Sometimes, when I'm in a terrible mood, I write love letters: not the typical declaration of love for a silly boy.
I have done that maybe a couple of times with disastrous results (something in the message must have been interpreted like "ÿou're an ass and that's why we get along so well"). Digressing...
So, I write love letters to things I am sort of infatuated with.
Soon I'll be traveling home and home means the country facing (or offending) Venice.
We could debate here if Venice is a man or a woman, but I believe this is in the hand of the lover and not in the essence of the city itself.
Anyway, I will try to spend some good time on the island and I am very excited about that.
Whenever I mention to Berliners about Venice I am asked whether I know if Berlin has more bridges than Venice...
I smile.
Venice is small. Nonetheless there are so many things to wonder that it becomes immense, in an imploding way.
Palazzo Zenobio
I studied in Venice and I was working there shortly after graduation, so I know how to move around, but it was a process. Does it take longer if you walk your way through the calli to get to a point, if you take the boat, or if you cross a bridge?

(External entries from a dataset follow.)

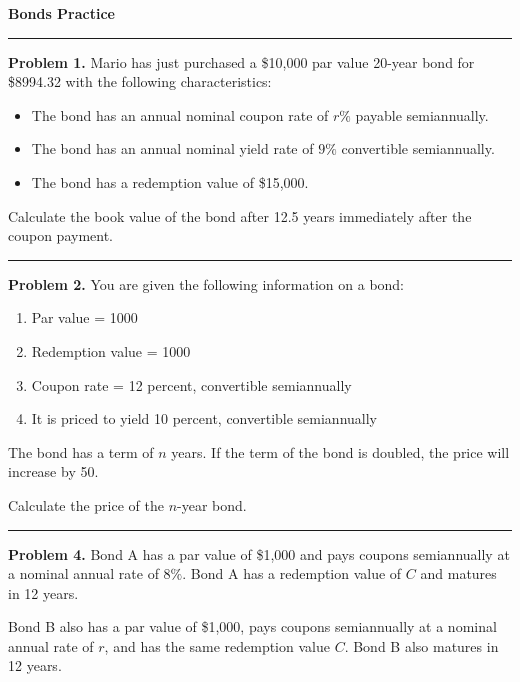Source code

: \documentclass[11pt]{article}
\begin{document}
\begin{center}
    {\Large \textbf{Bonds Practice}}\\
\end{center}

\vspace{10pt}

\hrule

\medskip

\textbf{Problem 1.} Mario has just purchased a \$10{,}000 par value 20-year bond for \$8994.32 with the following characteristics:

\begin{itemize}
    \item The bond has an annual nominal coupon rate of \(r\%\) payable semiannually.
    \item The bond has an annual nominal yield rate of \(9\%\) convertible semiannually.
    \item The bond has a redemption value of \$15{,}000.
\end{itemize}

Calculate the book value of the bond after 12.5 years immediately after the coupon payment.

\medskip
\hrule


\textbf{Problem 2.} You are given the following information on a bond:

\begin{enumerate}[label=\roman*.]
    \item Par value = 1000
    \item Redemption value = 1000
    \item Coupon rate = 12 percent, convertible semiannually
    \item It is priced to yield 10 percent, convertible semiannually
\end{enumerate}

The bond has a term of \(n\) years. If the term of the bond is doubled, the price will increase by 50.

Calculate the price of the \(n\)-year bond.

\medskip
\hrule


\textbf{Problem 4.} Bond A has a par value of \$1{,}000 and pays coupons semiannually at a nominal annual rate of \(8\%\). Bond A has a redemption value of \(C\) and matures in 12 years.

Bond B also has a par value of \$1{,}000, pays coupons semiannually at a nominal annual rate of \(r\), and has the same redemption value \(C\). Bond B also matures in 12 years.
\end{document}
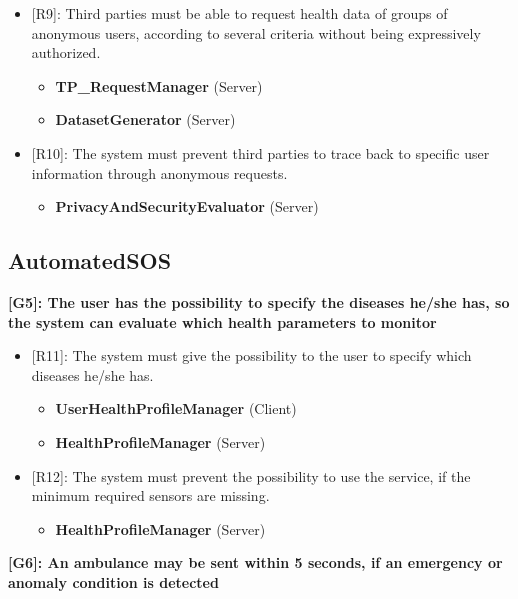 \begin{itemize}
	\item {[R9]: Third parties must be able to request health data of groups of anonymous users, according to several criteria without being expressively authorized.}
	\begin{itemize}
		\item {\textbf{TP\_RequestManager} (Server)}
		\item {\textbf{DatasetGenerator} (Server)}
	\end{itemize}   
	\item {[R10]: The system must prevent third parties to trace back to specific user information through anonymous requests.}
	\begin{itemize}
		\item {\textbf{PrivacyAndSecurityEvaluator} (Server)}
	\end{itemize}   
\end{itemize}


{\color{Blue}\subsection{AutomatedSOS}}
\raggedright
\textbf{[G5]: The user has the possibility to specify the diseases he/she has, so the system can evaluate which health parameters to monitor}

\begin{itemize}
	\item {[R11]: The system must give the possibility to the user to specify which diseases he/she has.}
	\begin{itemize}
		\item {\textbf{UserHealthProfileManager} (Client)}
		\item {\textbf{HealthProfileManager} (Server)}
	\end{itemize}   
	\item {[R12]: The system must prevent the possibility to use the service, if the minimum required sensors are missing.}
	\begin{itemize}
		\item {\textbf{HealthProfileManager} (Server)}
	\end{itemize}   
\end{itemize}

\textbf{[G6]: An ambulance may be sent within 5 seconds, if an emergency or anomaly condition is detected}

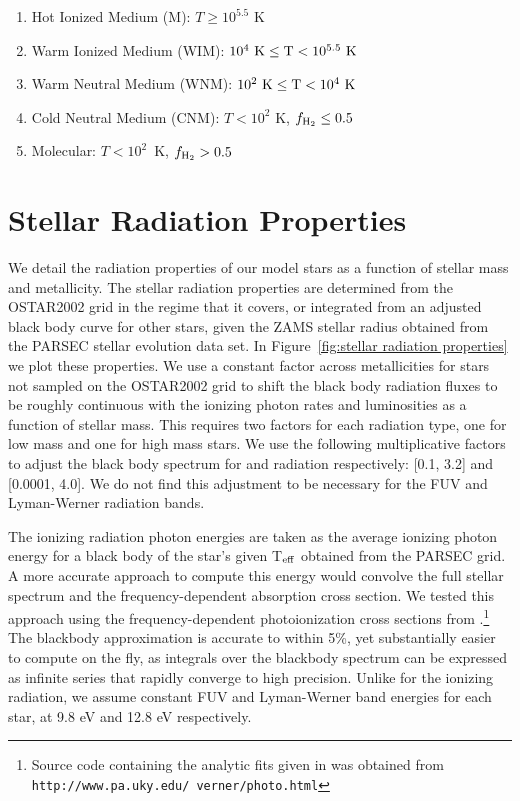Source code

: \documentclass[twocolumn]{aastex61}
\begin{document}
\begin{enumerate}
\item Hot Ionized Medium (M): $T \geq 10^{5.5}$ K
\item Warm Ionized Medium (WIM): $10^{4}~\rm{K} \leq T < 10^{5.5}~\rm{K} $
\item Warm Neutral Medium (WNM): $10^{2}~\rm{K} \leq T < 10^{4}~ \rm{K}$
\item Cold Neutral Medium (CNM): $T < 10^2$ K, $f_{\rm H_2} \leq 0.5$
\item Molecular: $T < 10^2$~K, $f_{\rm H_2} > 0.5$
\end{enumerate}

\section{Stellar Radiation Properties}
\label{appendix:radiation}
We detail the radiation properties of our model stars as a function of stellar mass and metallicity. The stellar radiation properties are determined from the OSTAR2002 grid \citep{Lanz2003} in the regime that it covers, or integrated from an adjusted black body curve for other stars, given the ZAMS stellar radius obtained from the PARSEC \citep{Bressan2012,Tang2014} stellar evolution data set. In Figure~\ref{fig:stellar radiation properties} we plot these properties. We use a constant factor across metallicities for stars not sampled on the OSTAR2002 grid to shift the black body radiation fluxes to be roughly continuous with the ionizing photon rates and luminosities as a function of stellar mass. This requires two factors for each radiation type, one for low mass and one for high mass stars. We use the following multiplicative factors to adjust the black body spectrum for  and  radiation respectively: [0.1, 3.2] and [0.0001, 4.0]. We do not find this adjustment to be necessary for the FUV and Lyman-Werner radiation bands.

The ionizing radiation photon energies are taken as the average ionizing photon energy for a black body of the star's given T$_{\rm eff}$ obtained from the PARSEC grid. A more accurate approach to compute this energy would convolve the full stellar spectrum and the frequency-dependent absorption cross section. We tested this approach using the frequency-dependent photoionization cross sections from \citet{1996ApJ...465..487V}.\footnote{Source code containing the analytic fits given in \citet{1996ApJ...465..487V} was obtained from \texttt{http://www.pa.uky.edu/~verner/photo.html}} The blackbody approximation is accurate to within 5\%, yet substantially easier to compute on the fly, as integrals over the blackbody spectrum can be expressed as infinite series that rapidly converge to high precision. Unlike for the ionizing radiation, we assume constant FUV and Lyman-Werner band energies for each star, at 9.8 eV and 12.8 eV respectively.
\end{document}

You need some practice and nothing is so obvious.
Since I moved to Berlin and I only visit twice or three times a year, I also had to cope with lots of the problems that any first time tourist has: where to eat, where to stop, what museum to visit, join the crowd (almost never an option) or go off the beaten path?In other words: how do I enjoy my time in a place that's so packed with stuff to see without losing my mind, spending too much money and (because I have kids) use space and energy in the most efficient way to avoid the total meltdown.
Not a public sleeping place, but an art installation
I take my time. But I walk fast. Because, honestly, is there a bigger affront to a Venetian than to walk slow?
It's not only a waste of time, it's suicidal like throwing yourself on the tracks just when a rush hour train is passing, it makes the crowds grow and get nervous ("Camoma" is a nice Venetian word to describe a slow walk or attitude and yelling "Move on with the Christ else the procession gets crowdy" is very common, if a bit blasphemous...)
I walk where I know I don't have to deal with too many tourists. Don't get me wrong, I love tourists: they always ask me for information. Just, I like quiet places and this is where you can find me.
I like visiting the oldest European ghetto (ghetto is a Venetian word) or the campi where tourists don't make it, physically and psychologically. You can't just do everything and see everything, even in such a small city.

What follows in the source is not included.